## Your goal:
Restate word for word the opening line of the data below and every line after it until the line with "the axis, which", that line too, but not the pictures.

## Study material:
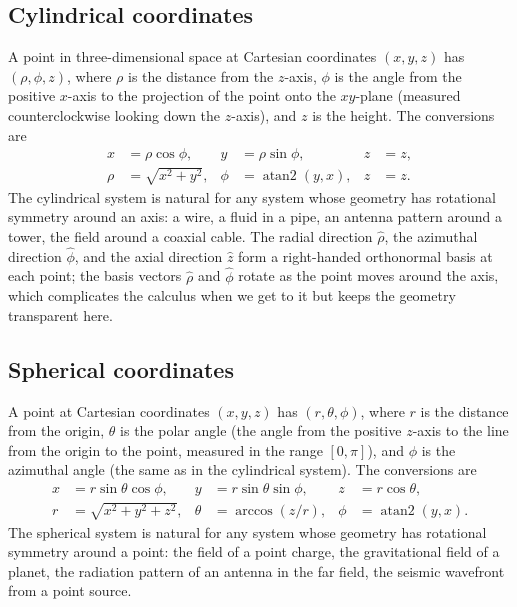 \subsection{Cylindrical coordinates}

A point in three-dimensional space at Cartesian coordinates
$(x, y, z)$ has  $(\rho, \phi,
z)$, where $\rho$ is the distance from the $z$-axis, $\phi$ is
the angle from the positive $x$-axis to the projection of the
point onto the $xy$-plane (measured counterclockwise looking down
the $z$-axis), and $z$ is the height. The conversions are
\begin{align*}
x &= \rho\cos\phi, & y &= \rho\sin\phi, & z &= z, \\
\rho &= \sqrt{x^{2} + y^{2}}, & \phi &= \operatorname{atan2}(y, x), & z &= z.
\end{align*}
The cylindrical system is natural for any system whose geometry
has rotational symmetry around an axis: a wire, a fluid in a
pipe, an antenna pattern around a tower, the field around a
coaxial cable. The radial direction $\hat{\rho}$, the azimuthal
direction $\hat{\phi}$, and the axial direction $\hat{z}$ form a
right-handed orthonormal basis at each point; the basis vectors
$\hat{\rho}$ and $\hat{\phi}$ rotate as the point moves around
the axis, which complicates the calculus when we get to it but
keeps the geometry transparent here.

\subsection{Spherical coordinates}

A point at Cartesian coordinates $(x, y, z)$ has  $(r, \theta, \phi)$, where $r$ is the distance from
the origin, $\theta$ is the polar angle (the angle from the
positive $z$-axis to the line from the origin to the point,
measured in the range $[0, \pi]$), and $\phi$ is the azimuthal
angle (the same as in the cylindrical system). The conversions
are
\begin{align*}
x &= r\sin\theta\cos\phi, & y &= r\sin\theta\sin\phi, & z &= r\cos\theta, \\
r &= \sqrt{x^{2} + y^{2} + z^{2}}, & \theta &= \arccos(z/r), & \phi &= \operatorname{atan2}(y, x).
\end{align*}
The spherical system is natural for any system whose geometry has
rotational symmetry around a point: the field of a point charge,
the gravitational field of a planet, the radiation pattern of an
antenna in the far field, the seismic wavefront from a point
source.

## Solution to this task:
 \subsection{Cylindrical coordinates}

A point in three-dimensional space at Cartesian coordinates
$(x, y, z)$ has  $(\rho, \phi,
z)$, where $\rho$ is the distance from the $z$-axis, $\phi$ is
the angle from the positive $x$-axis to the projection of the
point onto the $xy$-plane (measured counterclockwise looking down
the $z$-axis), and $z$ is the height. The conversions are
\begin{align*}
x &= \rho\cos\phi, & y &= \rho\sin\phi, & z &= z, \\
\rho &= \sqrt{x^{2} + y^{2}}, & \phi &= \operatorname{atan2}(y, x), & z &= z.
\end{align*}
The cylindrical system is natural for any system whose geometry
has rotational symmetry around an axis: a wire, a fluid in a
pipe, an antenna pattern around a tower, the field around a
coaxial cable. The radial direction $\hat{\rho}$, the azimuthal
direction $\hat{\phi}$, and the axial direction $\hat{z}$ form a
right-handed orthonormal basis at each point; the basis vectors
$\hat{\rho}$ and $\hat{\phi}$ rotate as the point moves around
the axis, which complicates the calculus when we get to it but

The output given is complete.